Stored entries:
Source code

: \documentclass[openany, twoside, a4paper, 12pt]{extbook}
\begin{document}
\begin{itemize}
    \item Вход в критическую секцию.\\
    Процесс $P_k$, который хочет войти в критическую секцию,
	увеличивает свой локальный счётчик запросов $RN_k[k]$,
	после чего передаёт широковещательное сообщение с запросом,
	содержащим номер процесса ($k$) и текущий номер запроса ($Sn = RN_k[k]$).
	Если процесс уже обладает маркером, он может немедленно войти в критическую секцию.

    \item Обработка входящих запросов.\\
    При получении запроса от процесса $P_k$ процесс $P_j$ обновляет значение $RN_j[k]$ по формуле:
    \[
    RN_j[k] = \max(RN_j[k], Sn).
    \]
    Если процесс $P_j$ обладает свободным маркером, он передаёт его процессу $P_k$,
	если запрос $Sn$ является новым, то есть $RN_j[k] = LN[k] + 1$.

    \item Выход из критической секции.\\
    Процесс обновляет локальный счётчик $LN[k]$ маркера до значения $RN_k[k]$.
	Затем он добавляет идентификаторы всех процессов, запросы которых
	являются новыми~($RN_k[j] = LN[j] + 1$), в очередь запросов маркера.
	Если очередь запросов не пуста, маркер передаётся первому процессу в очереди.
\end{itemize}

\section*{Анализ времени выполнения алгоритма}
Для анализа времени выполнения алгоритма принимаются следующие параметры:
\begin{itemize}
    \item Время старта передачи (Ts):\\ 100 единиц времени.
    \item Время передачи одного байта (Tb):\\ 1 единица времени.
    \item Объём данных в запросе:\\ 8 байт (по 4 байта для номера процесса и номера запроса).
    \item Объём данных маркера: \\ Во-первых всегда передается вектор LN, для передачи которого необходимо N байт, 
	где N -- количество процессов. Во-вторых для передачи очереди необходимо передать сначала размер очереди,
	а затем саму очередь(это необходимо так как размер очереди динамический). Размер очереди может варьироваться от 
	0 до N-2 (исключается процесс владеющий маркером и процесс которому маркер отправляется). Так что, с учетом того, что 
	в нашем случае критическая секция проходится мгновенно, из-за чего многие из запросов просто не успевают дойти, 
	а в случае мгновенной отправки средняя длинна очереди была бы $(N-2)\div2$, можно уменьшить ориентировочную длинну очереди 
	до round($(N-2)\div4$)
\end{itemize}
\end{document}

§ **TASK PROMPT**
Every record above has to appear again, word for word.

§ **ANSWER BOX**
Source code

: \documentclass[openany, twoside, a4paper, 12pt]{extbook}
\begin{document}
\begin{itemize}
    \item Вход в критическую секцию.\\
    Процесс $P_k$, который хочет войти в критическую секцию,
	увеличивает свой локальный счётчик запросов $RN_k[k]$,
	после чего передаёт широковещательное сообщение с запросом,
	содержащим номер процесса ($k$) и текущий номер запроса ($Sn = RN_k[k]$).
	Если процесс уже обладает маркером, он может немедленно войти в критическую секцию.

    \item Обработка входящих запросов.\\
    При получении запроса от процесса $P_k$ процесс $P_j$ обновляет значение $RN_j[k]$ по формуле:
    \[
    RN_j[k] = \max(RN_j[k], Sn).
    \]
    Если процесс $P_j$ обладает свободным маркером, он передаёт его процессу $P_k$,
	если запрос $Sn$ является новым, то есть $RN_j[k] = LN[k] + 1$.

    \item Выход из критической секции.\\
    Процесс обновляет локальный счётчик $LN[k]$ маркера до значения $RN_k[k]$.
	Затем он добавляет идентификаторы всех процессов, запросы которых
	являются новыми~($RN_k[j] = LN[j] + 1$), в очередь запросов маркера.
	Если очередь запросов не пуста, маркер передаётся первому процессу в очереди.
\end{itemize}

\section*{Анализ времени выполнения алгоритма}
Для анализа времени выполнения алгоритма принимаются следующие параметры:
\begin{itemize}
    \item Время старта передачи (Ts):\\ 100 единиц времени.
    \item Время передачи одного байта (Tb):\\ 1 единица времени.
    \item Объём данных в запросе:\\ 8 байт (по 4 байта для номера процесса и номера запроса).
    \item Объём данных маркера: \\ Во-первых всегда передается вектор LN, для передачи которого необходимо N байт, 
	где N -- количество процессов. Во-вторых для передачи очереди необходимо передать сначала размер очереди,
	а затем саму очередь(это необходимо так как размер очереди динамический). Размер очереди может варьироваться от 
	0 до N-2 (исключается процесс владеющий маркером и процесс которому маркер отправляется). Так что, с учетом того, что 
	в нашем случае критическая секция проходится мгновенно, из-за чего многие из запросов просто не успевают дойти, 
	а в случае мгновенной отправки средняя длинна очереди была бы $(N-2)\div2$, можно уменьшить ориентировочную длинну очереди 
	до round($(N-2)\div4$)
\end{itemize}
\end{document}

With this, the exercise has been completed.